Exercise directions: Set down the entries below exactly, leaving out all images.
......
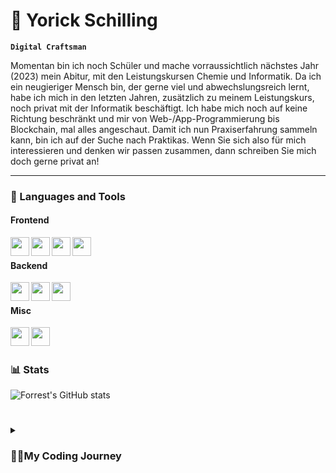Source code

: # 🐺 Yorick Schilling
**`Digital Craftsman`**

 Momentan bin ich noch Schüler und mache vorraussichtlich nächstes Jahr (2023) mein Abitur, mit den Leistungskursen Chemie und Informatik.
Da ich ein neugieriger Mensch bin, der gerne viel und abwechslungsreich lernt, habe ich mich in den letzten Jahren, zusätzlich zu meinem Leistungskurs, noch privat mit der Informatik beschäftigt.
Ich habe mich noch auf keine Richtung beschränkt und mir von Web-/App-Programmierung bis Blockchain, mal alles angeschaut.
Damit ich nun Praxiserfahrung sammeln kann, bin ich auf der Suche nach Praktikas.
Wenn Sie sich also für mich interessieren und denken wir passen zusammen, dann schreiben Sie mich doch gerne privat an!

---
### 🧰 Languages and Tools
#### Frontend
<img align="left" width="30px" src="https://cdn.jsdelivr.net/gh/devicons/devicon/icons/html5/html5-original.svg" />
<img align="left" width="30px" src="https://cdn.jsdelivr.net/gh/devicons/devicon/icons/css3/css3-original.svg" />

<img align="left" width="30px" src="https://cdn.jsdelivr.net/gh/devicons/devicon/icons/dart/dart-original.svg" />
<img align="left" width="30px" src="https://cdn.jsdelivr.net/gh/devicons/devicon/icons/flutter/flutter-original.svg" />
<br/>

#### Backend
<img align="left" width="30px" src="https://cdn.jsdelivr.net/gh/devicons/devicon/icons/python/python-original.svg" />
<img align="left" width="30px" src="https://cdn.jsdelivr.net/gh/devicons/devicon/icons/firebase/firebase-plain.svg" />
<img align="left" width="30px" src="https://cdn.jsdelivr.net/gh/devicons/devicon/icons/rust/rust-plain.svg" />
<br/>

#### Misc
<img align="left" width="30px" src="https://cdn.jsdelivr.net/gh/devicons/devicon/icons/git/git-original.svg" />
<img align="left" width="30px" src="https://cdn.jsdelivr.net/gh/devicons/devicon/icons/linux/linux-original.svg" />
<br/>

#

### 📊 Stats
![Forrest's GitHub stats](https://github-readme-stats.vercel.app/api?username=YSchilling&show_icons=true&theme=gruvbox)
<!-- ![GitHub Streak](https://streak-stats.demolab.com?user=ForrestKnight&theme=gruvbox&border_radius=4.5) -->

#

<details>
    <summary><h3>👨‍💻My Coding Journey</h3></summary>
</details>
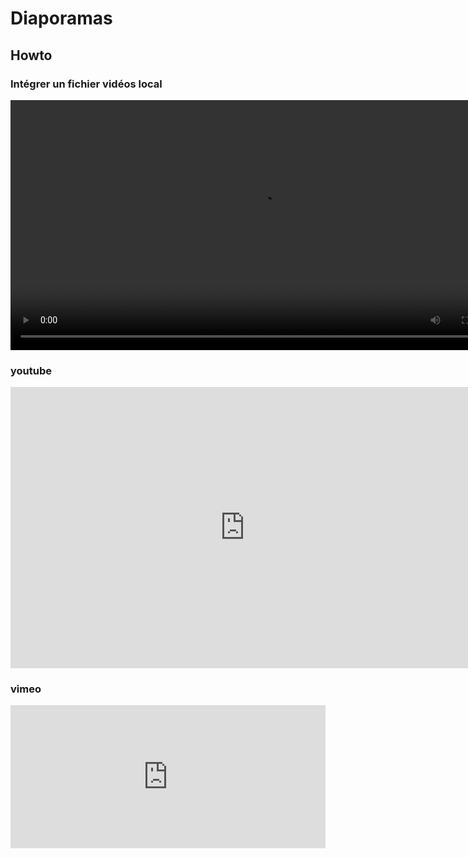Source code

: # Diaporamas

## Howto
### Intégrer un fichier vidéos local

<video controls width="800">
  <source src="../../assets/vid/taxonomie.mp4" type="video/mp4">
  <p>Votre navigateur ne prend pas en charge les vidéos HTML5.
     Voici <a href="../../assets/vid/taxonomie.mp4">un lien pour télécharger la vidéo</a>.</p>
</video>

### youtube

<iframe width="750" height="450" src="https://www.youtube.com/embed/1NMEECDWdxU" title="YouTube video player" frameborder="0" allow="accelerometer; autoplay; clipboard-write; encrypted-media; gyroscope; picture-in-picture; web-share" allowfullscreen></iframe>

### vimeo

<div style="padding:45.45% 0 0 0;position:relative;"><iframe src="https://player.vimeo.com/video/72647321?h=25819b7f79&amp;badge=0&amp;autopause=0&amp;player_id=0&amp;app_id=58479" frameborder="0" allow="autoplay; fullscreen; picture-in-picture" allowfullscreen style="position:absolute;top:0;left:0;width:100%;height:100%;" title="2001 sc&amp;egrave;ne introdutive"></iframe></div><script src="https://player.vimeo.com/api/player.js"></script>

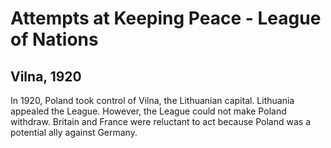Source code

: # Attempts at Keeping Peace - League of Nations

## Vilna, 1920

In 1920, Poland took control of Vilna, the Lithuanian capital. Lithuania appealed the League. However, the League could not make Poland withdraw. Britain and France were reluctant to act because Poland was a potential ally against Germany.

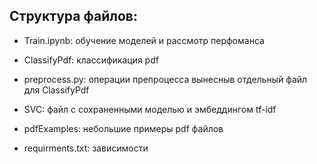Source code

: ## **Структура файлов:** 

- Train.ipynb: обучение моделей и рассмотр перфоманса

- ClassifyPdf: классификация pdf

- preprocess.py: операции препроцесса вынесныв отдельный файл для ClassifyPdf

- SVC: файл с сохраненными моделью и эмбеддингом tf-idf

- pdfExamples: небольшие примеры pdf файлов

- requirments.txt: зависимости
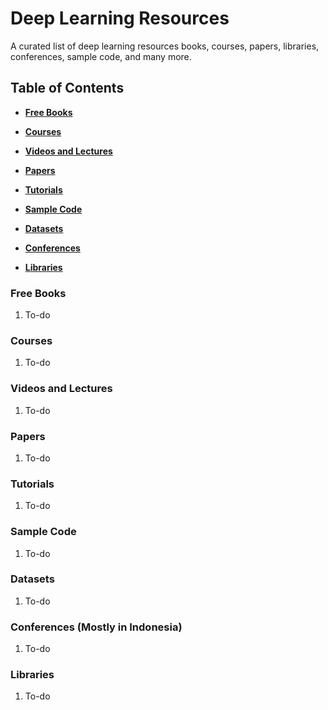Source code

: # Deep Learning Resources
A curated list of deep learning resources books, courses, papers, libraries, conferences, sample code, and many more.

## Table of Contents
* **[Free Books](#free-books)**

* **[Courses](#courses)**

* **[Videos and Lectures](#videos-and-lecturers)**

* **[Papers](papers)**

* **[Tutorials](tutorials)**

* **[Sample Code](sample-code)**

* **[Datasets](datasets)**

* **[Conferences](conferences)**

* **[Libraries](libraries)**

### Free Books
1. To-do

### Courses
1. To-do

### Videos and Lectures
1. To-do

### Papers
1. To-do

### Tutorials
1. To-do

### Sample Code
1. To-do

### Datasets
1. To-do

### Conferences (Mostly in Indonesia)
1. To-do

### Libraries
1. To-do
......
Result for this exercise:
Source code

: # 🐺 Yorick Schilling
**`Digital Craftsman`**

 Momentan bin ich noch Schüler und mache vorraussichtlich nächstes Jahr (2023) mein Abitur, mit den Leistungskursen Chemie und Informatik.
Da ich ein neugieriger Mensch bin, der gerne viel und abwechslungsreich lernt, habe ich mich in den letzten Jahren, zusätzlich zu meinem Leistungskurs, noch privat mit der Informatik beschäftigt.
Ich habe mich noch auf keine Richtung beschränkt und mir von Web-/App-Programmierung bis Blockchain, mal alles angeschaut.
Damit ich nun Praxiserfahrung sammeln kann, bin ich auf der Suche nach Praktikas.
Wenn Sie sich also für mich interessieren und denken wir passen zusammen, dann schreiben Sie mich doch gerne privat an!

---
### 🧰 Languages and Tools
#### Frontend
<img align="left" width="30px" src="https://cdn.jsdelivr.net/gh/devicons/devicon/icons/html5/html5-original.svg" />
<img align="left" width="30px" src="https://cdn.jsdelivr.net/gh/devicons/devicon/icons/css3/css3-original.svg" />

<img align="left" width="30px" src="https://cdn.jsdelivr.net/gh/devicons/devicon/icons/dart/dart-original.svg" />
<img align="left" width="30px" src="https://cdn.jsdelivr.net/gh/devicons/devicon/icons/flutter/flutter-original.svg" />
<br/>

#### Backend
<img align="left" width="30px" src="https://cdn.jsdelivr.net/gh/devicons/devicon/icons/python/python-original.svg" />
<img align="left" width="30px" src="https://cdn.jsdelivr.net/gh/devicons/devicon/icons/firebase/firebase-plain.svg" />
<img align="left" width="30px" src="https://cdn.jsdelivr.net/gh/devicons/devicon/icons/rust/rust-plain.svg" />
<br/>

#### Misc
<img align="left" width="30px" src="https://cdn.jsdelivr.net/gh/devicons/devicon/icons/git/git-original.svg" />
<img align="left" width="30px" src="https://cdn.jsdelivr.net/gh/devicons/devicon/icons/linux/linux-original.svg" />
<br/>

#

### 📊 Stats
![Forrest's GitHub stats](https://github-readme-stats.vercel.app/api?username=YSchilling&show_icons=true&theme=gruvbox)
<!-- ![GitHub Streak](https://streak-stats.demolab.com?user=ForrestKnight&theme=gruvbox&border_radius=4.5) -->

#

<details>
    <summary><h3>👨‍💻My Coding Journey</h3></summary>
</details>
Source code

: # Diaporamas

## Howto
### Intégrer un fichier vidéos local

<video controls width="800">
  <source src="../../assets/vid/taxonomie.mp4" type="video/mp4">
  <p>Votre navigateur ne prend pas en charge les vidéos HTML5.
     Voici <a href="../../assets/vid/taxonomie.mp4">un lien pour télécharger la vidéo</a>.</p>
</video>

### youtube

<iframe width="750" height="450" src="https://www.youtube.com/embed/1NMEECDWdxU" title="YouTube video player" frameborder="0" allow="accelerometer; autoplay; clipboard-write; encrypted-media; gyroscope; picture-in-picture; web-share" allowfullscreen></iframe>

### vimeo

<div style="padding:45.45% 0 0 0;position:relative;"><iframe src="https://player.vimeo.com/video/72647321?h=25819b7f79&amp;badge=0&amp;autopause=0&amp;player_id=0&amp;app_id=58479" frameborder="0" allow="autoplay; fullscreen; picture-in-picture" allowfullscreen style="position:absolute;top:0;left:0;width:100%;height:100%;" title="2001 sc&amp;egrave;ne introdutive"></iframe></div><script src="https://player.vimeo.com/api/player.js"></script>

Source code

: # Attempts at Keeping Peace - League of Nations

## Vilna, 1920

In 1920, Poland took control of Vilna, the Lithuanian capital. Lithuania appealed the League. However, the League could not make Poland withdraw. Britain and France were reluctant to act because Poland was a potential ally against Germany.

Source code

: ## **Структура файлов:** 

- Train.ipynb: обучение моделей и рассмотр перфоманса

- ClassifyPdf: классификация pdf

- preprocess.py: операции препроцесса вынесныв отдельный файл для ClassifyPdf

- SVC: файл с сохраненными моделью и эмбеддингом tf-idf

- pdfExamples: небольшие примеры pdf файлов

- requirments.txt: зависимости
Source code

: # Deep Learning Resources
A curated list of deep learning resources books, courses, papers, libraries, conferences, sample code, and many more.

## Table of Contents
* **[Free Books](#free-books)**

* **[Courses](#courses)**

* **[Videos and Lectures](#videos-and-lecturers)**

* **[Papers](papers)**

* **[Tutorials](tutorials)**

* **[Sample Code](sample-code)**

* **[Datasets](datasets)**

* **[Conferences](conferences)**

* **[Libraries](libraries)**

### Free Books
1. To-do

### Courses
1. To-do

### Videos and Lectures
1. To-do

### Papers
1. To-do

### Tutorials
1. To-do

### Sample Code
1. To-do

### Datasets
1. To-do

### Conferences (Mostly in Indonesia)
1. To-do

### Libraries
1. To-do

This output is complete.